7. Liability for Defective Products and Technical Assistance:
In view of the difficulty and cost of insuring against liability for defective products, where it is proved that the goods sold by the Seller are defective, unfit for the Buyer’s purpose or otherwise do not conform to the contract, if paid in full ONLY, the following provisions LIMIT THE LIABILITY OF THE SELLER. Buyers are asked to note that the prices quoted reflect savings made possible to the Seller in its insurance premiums by virtue of these provisions:-
a) Death, personal injury: liability is not excluded.
b) Loss or damage other than death or personal injury: - the Seller’s liability is limited to replacement of goods shown to be defective and the Seller accepts no liability for loss, damage, interruption of vehicle usage, loss of profits or other consequential loss, whether it is caused by the negligence of the Seller, its Licencees, servants or agents, or by any other cause, in the processing, coating or delivery of the goods. Any condition, warranty or other stipulation as to the quality of the goods or their fitness for any purpose incorporated by Statute Common Law or otherwise, is excluded.
c) Technical advice or assistance where the Seller provides technical advice, design or assistance to a prospective or actual Buyer, such advice is given with the limitation of liability as though it were a contract of sale and governed by the terms of sub-clause b) hereof.
d) In ALL cases, RADER International Limited is offering a ‘Remanufacturing Service’. By definition, a small portion of the original product is removed, and by employing the same techniques as OEM’s and within known limits of safety tolerance.
The Buyer shall indemnify the Seller against all damages, penalties, costs and expenses for which the Seller may become liable through any work to be done in accordance with the Buyer’s specification which is an infringement of a Patent, Copyright or Registered Design.
9. Special Products:
In the event that the Buyer cancels an order for goods made up specifically at the request of the Buyer or comprising goods not customarily stocked by the Seller the Buyer shall pay upon cancellation as liquidated damages the Seller’s published price for such goods as are completed at cancellation and an equitable price for such goods as are in process at cancellation based upon the Seller’s costs, expenses and profit reasonably expected and incurred in processing such goods and in accordance with the degree of process attained.
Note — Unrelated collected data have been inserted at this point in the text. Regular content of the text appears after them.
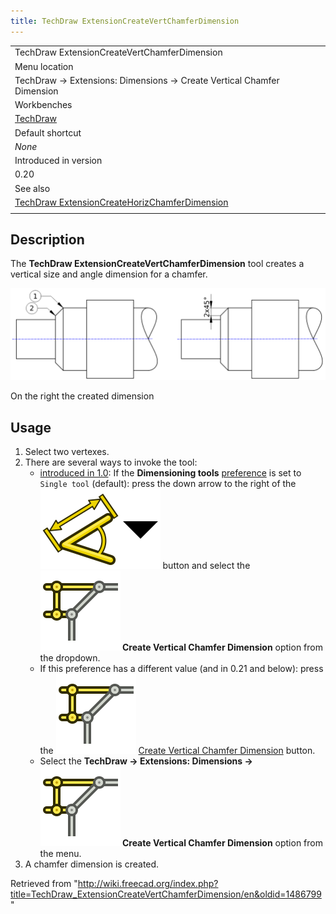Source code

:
 ```yaml
---
title: TechDraw ExtensionCreateVertChamferDimension
---
```


|                                                                                                                                                 |
| ----------------------------------------------------------------------------------------------------------------------------------------------- |
| TechDraw ExtensionCreateVertChamferDimension                                                                                                    |
| Menu location                                                                                                                                   |
| TechDraw → Extensions: Dimensions → Create Vertical Chamfer Dimension                                                                           |
| Workbenches                                                                                                                                     |
| [TechDraw](/TechDraw_Workbench "TechDraw Workbench")                                                                                            |
| Default shortcut                                                                                                                                |
| _None_                                                                                                                                          |
| Introduced in version                                                                                                                           |
| 0.20                                                                                                                                            |
| See also                                                                                                                                        |
| [TechDraw ExtensionCreateHorizChamferDimension](/TechDraw_ExtensionCreateHorizChamferDimension "TechDraw ExtensionCreateHorizChamferDimension") |
|                                                                                                                                                 |

## Description

The **TechDraw ExtensionCreateVertChamferDimension** tool creates a vertical size and angle dimension for a chamfer.

![](/src/assets/images/TechDraw_ExtensionCreateVertChamferDimensionExample.png)

On the right the created dimension

## Usage

1. Select two vertexes.
2. There are several ways to invoke the tool:
   - [introduced in 1.0](/Release_notes_1.0 "Release notes 1.0"): If the **Dimensioning tools** [preference](/TechDraw_Preferences#Dimensions "TechDraw Preferences") is set to `Single tool` (default): press the down arrow to the right of the ![](/src/assets/images/TechDraw_Dimension.svg)![](/src/assets/images/Toolbar_flyout_arrow.svg) button and select the **![](/src/assets/images/TechDraw_ExtensionCreateVertChamferDimension.svg) Create Vertical Chamfer Dimension** option from the dropdown.
   - If this preference has a different value (and in 0.21 and below): press the ![](/src/assets/images/TechDraw_ExtensionCreateVertChamferDimension.svg) [Create Vertical Chamfer Dimension](/TechDraw_ExtensionCreateVertChamferDimension "TechDraw ExtensionCreateVertChamferDimension") button.
   - Select the **TechDraw → Extensions: Dimensions → ![](/src/assets/images/TechDraw_ExtensionCreateVertChamferDimension.svg) Create Vertical Chamfer Dimension** option from the menu.
3. A chamfer dimension is created.

Retrieved from "<http://wiki.freecad.org/index.php?title=TechDraw_ExtensionCreateVertChamferDimension/en&oldid=1486799>"
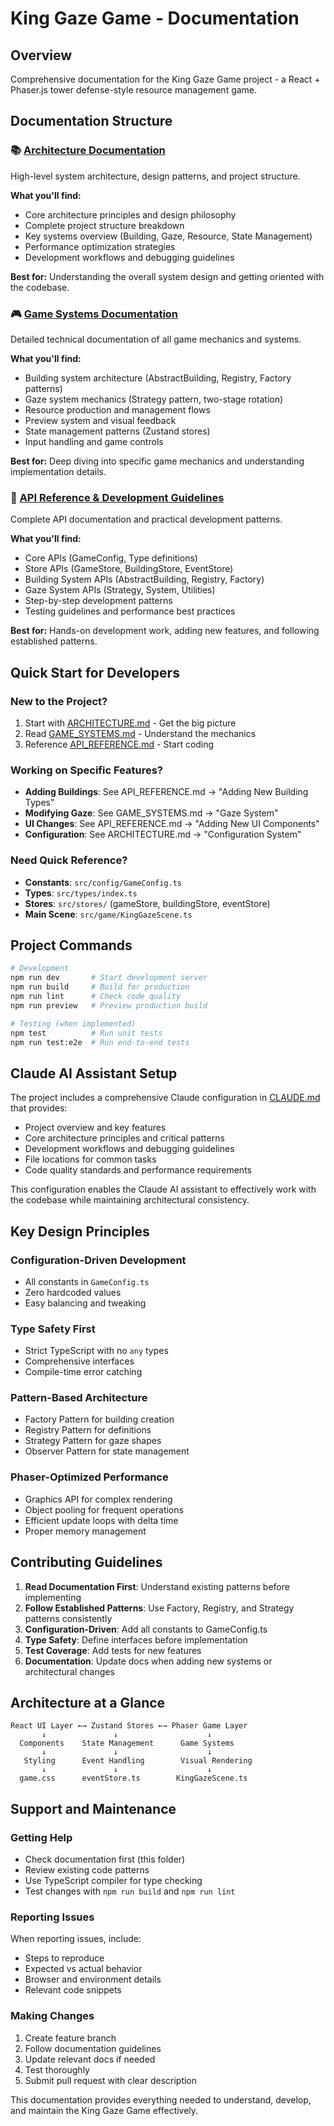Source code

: # King Gaze Game - Documentation

## Overview
Comprehensive documentation for the King Gaze Game project - a React + Phaser.js tower defense-style resource management game.

## Documentation Structure

### 📚 [Architecture Documentation](./ARCHITECTURE.md)
High-level system architecture, design patterns, and project structure.

**What you'll find:**
- Core architecture principles and design philosophy
- Complete project structure breakdown
- Key systems overview (Building, Gaze, Resource, State Management)
- Performance optimization strategies
- Development workflows and debugging guidelines

**Best for:** Understanding the overall system design and getting oriented with the codebase.

### 🎮 [Game Systems Documentation](./GAME_SYSTEMS.md)
Detailed technical documentation of all game mechanics and systems.

**What you'll find:**
- Building system architecture (AbstractBuilding, Registry, Factory patterns)
- Gaze system mechanics (Strategy pattern, two-stage rotation)
- Resource production and management flows
- Preview system and visual feedback
- State management patterns (Zustand stores)
- Input handling and game controls

**Best for:** Deep diving into specific game mechanics and understanding implementation details.

### 🔧 [API Reference & Development Guidelines](./API_REFERENCE.md)
Complete API documentation and practical development patterns.

**What you'll find:**
- Core APIs (GameConfig, Type definitions)
- Store APIs (GameStore, BuildingStore, EventStore)
- Building System APIs (AbstractBuilding, Registry, Factory)
- Gaze System APIs (Strategy, System, Utilities)
- Step-by-step development patterns
- Testing guidelines and performance best practices

**Best for:** Hands-on development work, adding new features, and following established patterns.

## Quick Start for Developers

### New to the Project?
1. Start with [ARCHITECTURE.md](./ARCHITECTURE.md) - Get the big picture
2. Read [GAME_SYSTEMS.md](./GAME_SYSTEMS.md) - Understand the mechanics
3. Reference [API_REFERENCE.md](./API_REFERENCE.md) - Start coding

### Working on Specific Features?
- **Adding Buildings**: See API_REFERENCE.md → "Adding New Building Types"
- **Modifying Gaze**: See GAME_SYSTEMS.md → "Gaze System"
- **UI Changes**: See API_REFERENCE.md → "Adding New UI Components"
- **Configuration**: See ARCHITECTURE.md → "Configuration System"

### Need Quick Reference?
- **Constants**: `src/config/GameConfig.ts`
- **Types**: `src/types/index.ts`
- **Stores**: `src/stores/` (gameStore, buildingStore, eventStore)
- **Main Scene**: `src/game/KingGazeScene.ts`

## Project Commands

```bash
# Development
npm run dev       # Start development server
npm run build     # Build for production
npm run lint      # Check code quality
npm run preview   # Preview production build

# Testing (when implemented)
npm test          # Run unit tests
npm run test:e2e  # Run end-to-end tests
```

## Claude AI Assistant Setup

The project includes a comprehensive Claude configuration in [CLAUDE.md](../CLAUDE.md) that provides:
- Project overview and key features
- Core architecture principles and critical patterns
- Development workflows and debugging guidelines
- File locations for common tasks
- Code quality standards and performance requirements

This configuration enables the Claude AI assistant to effectively work with the codebase while maintaining architectural consistency.

## Key Design Principles

### Configuration-Driven Development
- All constants in `GameConfig.ts`
- Zero hardcoded values
- Easy balancing and tweaking

### Type Safety First
- Strict TypeScript with no `any` types
- Comprehensive interfaces
- Compile-time error catching

### Pattern-Based Architecture
- Factory Pattern for building creation
- Registry Pattern for definitions
- Strategy Pattern for gaze shapes
- Observer Pattern for state management

### Phaser-Optimized Performance
- Graphics API for complex rendering
- Object pooling for frequent operations
- Efficient update loops with delta time
- Proper memory management

## Contributing Guidelines

1. **Read Documentation First**: Understand existing patterns before implementing
2. **Follow Established Patterns**: Use Factory, Registry, and Strategy patterns consistently
3. **Configuration-Driven**: Add all constants to GameConfig.ts
4. **Type Safety**: Define interfaces before implementation
5. **Test Coverage**: Add tests for new features
6. **Documentation**: Update docs when adding new systems or architectural changes

## Architecture at a Glance

```
React UI Layer ←→ Zustand Stores ←→ Phaser Game Layer
       ↓               ↓                    ↓
  Components    State Management      Game Systems
       ↓               ↓                    ↓
   Styling      Event Handling        Visual Rendering
       ↓               ↓                    ↓
  game.css      eventStore.ts        KingGazeScene.ts
```

## Support and Maintenance

### Getting Help
- Check documentation first (this folder)
- Review existing code patterns
- Use TypeScript compiler for type checking
- Test changes with `npm run build` and `npm run lint`

### Reporting Issues
When reporting issues, include:
- Steps to reproduce
- Expected vs actual behavior
- Browser and environment details
- Relevant code snippets

### Making Changes
1. Create feature branch
2. Follow documentation guidelines
3. Update relevant docs if needed
4. Test thoroughly
5. Submit pull request with clear description

This documentation provides everything needed to understand, develop, and maintain the King Gaze Game effectively.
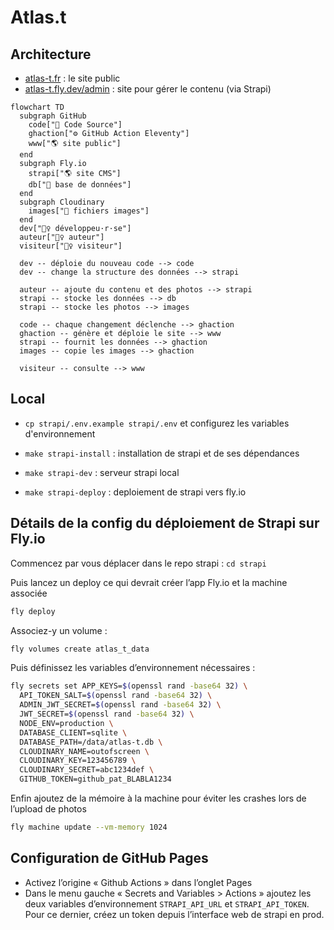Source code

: # Atlas.t

## Architecture

- [atlas-t.fr](https://www.atlas-t.fr) : le site public
- [atlas-t.fly.dev/admin](https://atlas-t.fly.dev/admin) : site pour gérer le contenu (via Strapi)

```mermaid
flowchart TD
  subgraph GitHub
    code["📁 Code Source"]
    ghaction["⚙️ GitHub Action Eleventy"]
    www["🌎 site public"]
  end
  subgraph Fly.io
    strapi["🌎 site CMS"]
    db["📁 base de données"]
  end
  subgraph Cloudinary
    images["📁 fichiers images"]
  end
  dev["🙋‍♀️ développeu·r·se"]
  auteur["🙋‍♀️ auteur"]
  visiteur["🙋‍♀️ visiteur"]

  dev -- déploie du nouveau code --> code
  dev -- change la structure des données --> strapi

  auteur -- ajoute du contenu et des photos --> strapi
  strapi -- stocke les données --> db
  strapi -- stocke les photos --> images

  code -- chaque changement déclenche --> ghaction
  ghaction -- génère et déploie le site --> www
  strapi -- fournit les données --> ghaction
  images -- copie les images --> ghaction

  visiteur -- consulte --> www
```

## Local

- `cp strapi/.env.example strapi/.env` et configurez les variables d'environnement

- `make strapi-install` : installation de strapi et de ses dépendances
- `make strapi-dev` : serveur strapi local
- `make strapi-deploy` : deploiement de strapi vers fly.io

## Détails de la config du déploiement de Strapi sur Fly.io

Commencez par vous déplacer dans le repo strapi : `cd strapi`

Puis lancez un deploy ce qui devrait créer l’app Fly.io et la machine associée

```sh
fly deploy
```

Associez-y un volume :

```sh
fly volumes create atlas_t_data
```

Puis définissez les variables d’environnement nécessaires :

```sh
fly secrets set APP_KEYS=$(openssl rand -base64 32) \
  API_TOKEN_SALT=$(openssl rand -base64 32) \
  ADMIN_JWT_SECRET=$(openssl rand -base64 32) \
  JWT_SECRET=$(openssl rand -base64 32) \
  NODE_ENV=production \
  DATABASE_CLIENT=sqlite \
  DATABASE_PATH=/data/atlas-t.db \
  CLOUDINARY_NAME=outofscreen \
  CLOUDINARY_KEY=123456789 \
  CLOUDINARY_SECRET=abc1234def \
  GITHUB_TOKEN=github_pat_BLABLA1234
```

Enfin ajoutez de la mémoire à la machine pour éviter les crashes lors de l’upload de photos

```sh
fly machine update --vm-memory 1024
```

## Configuration de GitHub Pages

- Activez l’origine « Github Actions » dans l’onglet Pages
- Dans le menu gauche « Secrets and Variables > Actions » ajoutez les deux variables d’environnement `STRAPI_API_URL` et `STRAPI_API_TOKEN`. Pour ce dernier, créez un token depuis l’interface web de strapi en prod.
If the Buyer shall make default in or commit a breach of the contract or any other of his obligations to the Seller or if the Buyer shall become insolvent or bankrupt or make any composition with Creditor or being a Company shall have a Receiver appointed or enter into liquidation either voluntary or compulsory or if any execution or distress shall be levied against the Buyer’s goods the Seller shall have the right to determine any contract then subsisting without giving prior notice to the Buyer but without prejudice to all rights and remedies of the Seller herein and the Buyer shall recompense the Seller in full for all damages and losses incurred by the Seller as a result.
11. Discretionary Compensation on Contract completion, (paid in full):
RADER International Limited reserves the right to discretionary compensation under special circumstances. This is limited to, a) replacement of goods, ‘like for like’, in original condition as presented, b) compensation or part compensation of consequential costs on presentaion of original receipts, c) contribution in exchange for original goods and services supplied, to the fair market pre-owned price, towards new replacement goods ONLY after, ‘betterment’, contribution by the Buyer AND if purchased through the Seller.